### Exercise inputs
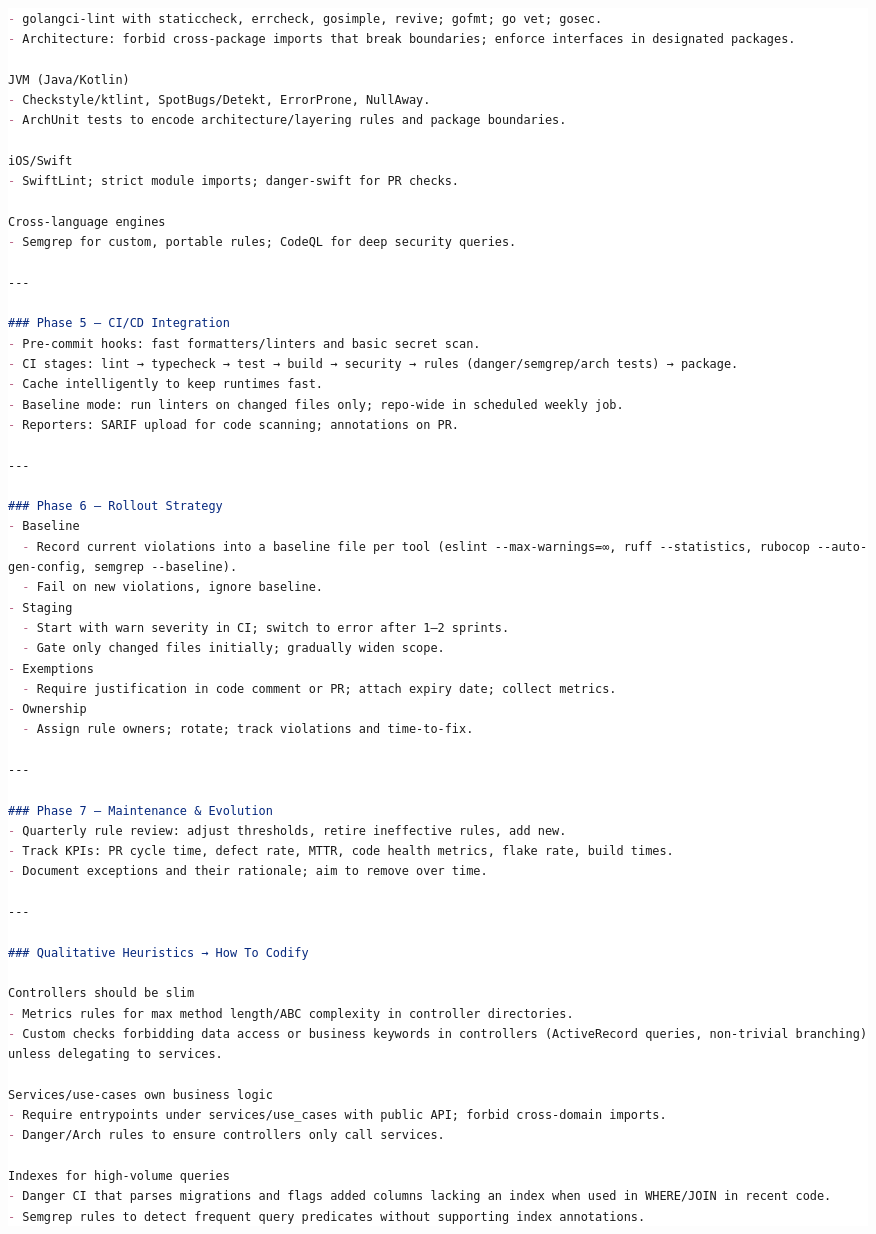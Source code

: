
 ```markdown
- golangci-lint with staticcheck, errcheck, gosimple, revive; gofmt; go vet; gosec.
- Architecture: forbid cross-package imports that break boundaries; enforce interfaces in designated packages.

JVM (Java/Kotlin)
- Checkstyle/ktlint, SpotBugs/Detekt, ErrorProne, NullAway.
- ArchUnit tests to encode architecture/layering rules and package boundaries.

iOS/Swift
- SwiftLint; strict module imports; danger-swift for PR checks.

Cross-language engines
- Semgrep for custom, portable rules; CodeQL for deep security queries.

---

### Phase 5 — CI/CD Integration
- Pre-commit hooks: fast formatters/linters and basic secret scan.
- CI stages: lint → typecheck → test → build → security → rules (danger/semgrep/arch tests) → package.
- Cache intelligently to keep runtimes fast.
- Baseline mode: run linters on changed files only; repo-wide in scheduled weekly job.
- Reporters: SARIF upload for code scanning; annotations on PR.

---

### Phase 6 — Rollout Strategy
- Baseline
  - Record current violations into a baseline file per tool (eslint --max-warnings=∞, ruff --statistics, rubocop --auto-gen-config, semgrep --baseline).
  - Fail on new violations, ignore baseline.
- Staging
  - Start with warn severity in CI; switch to error after 1–2 sprints.
  - Gate only changed files initially; gradually widen scope.
- Exemptions
  - Require justification in code comment or PR; attach expiry date; collect metrics.
- Ownership
  - Assign rule owners; rotate; track violations and time-to-fix.

---

### Phase 7 — Maintenance & Evolution
- Quarterly rule review: adjust thresholds, retire ineffective rules, add new.
- Track KPIs: PR cycle time, defect rate, MTTR, code health metrics, flake rate, build times.
- Document exceptions and their rationale; aim to remove over time.

---

### Qualitative Heuristics → How To Codify

Controllers should be slim
- Metrics rules for max method length/ABC complexity in controller directories.
- Custom checks forbidding data access or business keywords in controllers (ActiveRecord queries, non-trivial branching) unless delegating to services.

Services/use-cases own business logic
- Require entrypoints under services/use_cases with public API; forbid cross-domain imports.
- Danger/Arch rules to ensure controllers only call services.

Indexes for high-volume queries
- Danger CI that parses migrations and flags added columns lacking an index when used in WHERE/JOIN in recent code.
- Semgrep rules to detect frequent query predicates without supporting index annotations.
```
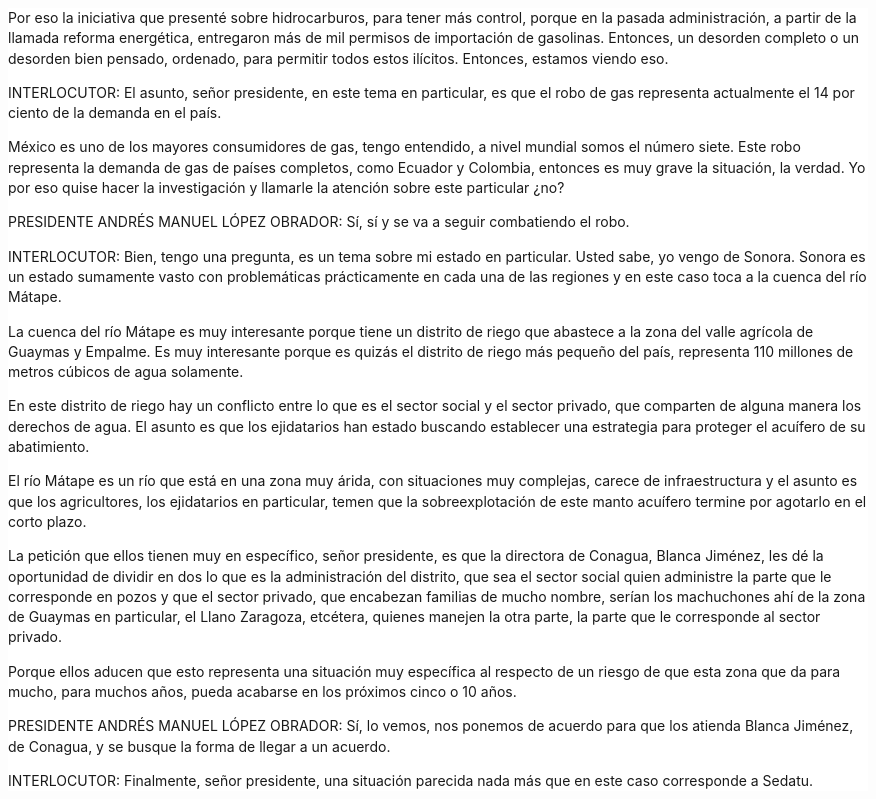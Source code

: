 Por eso la iniciativa que presenté sobre hidrocarburos, para tener más
control, porque en la pasada administración, a partir de la llamada reforma
energética, entregaron más de mil permisos de importación de gasolinas.
Entonces, un desorden completo o un desorden bien pensado, ordenado, para
permitir todos estos ilícitos. Entonces, estamos viendo eso.

INTERLOCUTOR: El asunto, señor presidente, en este tema en particular, es que
el robo de gas representa actualmente el 14 por ciento de la demanda en el
país.

México es uno de los mayores consumidores de gas, tengo entendido, a nivel
mundial somos el número siete. Este robo representa la demanda de gas de
países completos, como Ecuador y Colombia, entonces es muy grave la situación,
la verdad. Yo por eso quise hacer la investigación y llamarle la atención
sobre este particular ¿no?

PRESIDENTE ANDRÉS MANUEL LÓPEZ OBRADOR: Sí, sí y se va a seguir combatiendo el
robo.

INTERLOCUTOR: Bien, tengo una pregunta, es un tema sobre mi estado en
particular. Usted sabe, yo vengo de Sonora. Sonora es un estado sumamente
vasto con problemáticas prácticamente en cada una de las regiones y en este
caso toca a la cuenca del río Mátape.

La cuenca del río Mátape es muy interesante porque tiene un distrito de riego
que abastece a la zona del valle agrícola de Guaymas y Empalme. Es muy
interesante porque es quizás el distrito de riego más pequeño del país,
representa 110 millones de metros cúbicos de agua solamente.

En este distrito de riego hay un conflicto entre lo que es el sector social y
el sector privado, que comparten de alguna manera los derechos de agua. El
asunto es que los ejidatarios han estado buscando establecer una estrategia
para proteger el acuífero de su abatimiento.

El río Mátape es un río que está en una zona muy árida, con situaciones muy
complejas, carece de infraestructura y el asunto es que los agricultores, los
ejidatarios en particular, temen que la sobreexplotación de este manto
acuífero termine por agotarlo en el corto plazo.

La petición que ellos tienen muy en específico, señor presidente, es que la
directora de Conagua, Blanca Jiménez, les dé la oportunidad de dividir en dos
lo que es la administración del distrito, que sea el sector social quien
administre la parte que le corresponde en pozos y que el sector privado, que
encabezan familias de mucho nombre, serían los machuchones ahí de la zona de
Guaymas en particular, el Llano Zaragoza, etcétera, quienes manejen la otra
parte, la parte que le corresponde al sector privado.

Porque ellos aducen que esto representa una situación muy específica al
respecto de un riesgo de que esta zona que da para mucho, para muchos años,
pueda acabarse en los próximos cinco o 10 años.

PRESIDENTE ANDRÉS MANUEL LÓPEZ OBRADOR: Sí, lo vemos, nos ponemos de acuerdo
para que los atienda Blanca Jiménez, de Conagua, y se busque la forma de
llegar a un acuerdo.

INTERLOCUTOR: Finalmente, señor presidente, una situación parecida nada más
que en este caso corresponde a Sedatu.
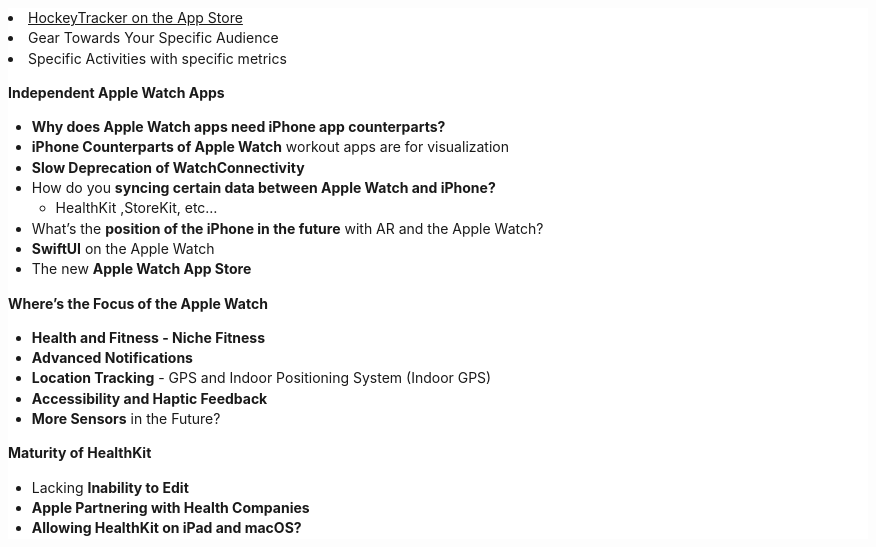 <li><a href="https://apps.apple.com/us/app/hockeytracker/id1297971760">‎HockeyTracker on the App Store</a></li>
<li>Gear Towards Your Specific Audience</li>
<li>Specific Activities with specific metrics</li>
</ul>
</li>
</ul><p><b>Independent Apple Watch Apps</b></p><ul>
<li><strong>Why does Apple Watch apps need iPhone app counterparts?</strong></li>
<li>
<strong>iPhone Counterparts of Apple Watch</strong> workout apps are for visualization</li>
<li><strong>Slow Deprecation of WatchConnectivity</strong></li>
<li>How do you <strong>syncing certain data between Apple Watch and iPhone?</strong><ul><li>HealthKit ,StoreKit, etc…</li></ul>
</li>
<li>What’s the <strong>position of the iPhone in the future</strong> with AR and the Apple Watch?</li>
<li>
<strong>SwiftUI</strong> on the Apple Watch</li>
<li>The new <strong>Apple Watch App Store</strong>
</li>
</ul><p><b>Where’s the Focus of the Apple Watch</b></p><ul>
<li><strong>Health and Fitness - Niche Fitness</strong></li>
<li><strong>Advanced Notifications</strong></li>
<li>
<strong>Location Tracking</strong> - GPS and Indoor Positioning System (Indoor GPS)</li>
<li><strong>Accessibility and Haptic Feedback</strong></li>
<li>
<strong>More Sensors</strong> in the Future?</li>
</ul><p><b>Maturity of HealthKit</b></p><ul>
<li>Lacking <strong>Inability to Edit</strong>
</li>
<li><strong>Apple Partnering with Health Companies</strong></li>
<li><strong>Allowing HealthKit on iPad and macOS?</strong></li>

### Work item
Begin with the line that has "países completos, como" in the listing above and end after the line that has "complejas, carece de"; output those lines exactly.

### Solved exercise
países completos, como Ecuador y Colombia, entonces es muy grave la situación,
la verdad. Yo por eso quise hacer la investigación y llamarle la atención
sobre este particular ¿no?

PRESIDENTE ANDRÉS MANUEL LÓPEZ OBRADOR: Sí, sí y se va a seguir combatiendo el
robo.

INTERLOCUTOR: Bien, tengo una pregunta, es un tema sobre mi estado en
particular. Usted sabe, yo vengo de Sonora. Sonora es un estado sumamente
vasto con problemáticas prácticamente en cada una de las regiones y en este
caso toca a la cuenca del río Mátape.

La cuenca del río Mátape es muy interesante porque tiene un distrito de riego
que abastece a la zona del valle agrícola de Guaymas y Empalme. Es muy
interesante porque es quizás el distrito de riego más pequeño del país,
representa 110 millones de metros cúbicos de agua solamente.

En este distrito de riego hay un conflicto entre lo que es el sector social y
el sector privado, que comparten de alguna manera los derechos de agua. El
asunto es que los ejidatarios han estado buscando establecer una estrategia
para proteger el acuífero de su abatimiento.

El río Mátape es un río que está en una zona muy árida, con situaciones muy
complejas, carece de infraestructura y el asunto es que los agricultores, los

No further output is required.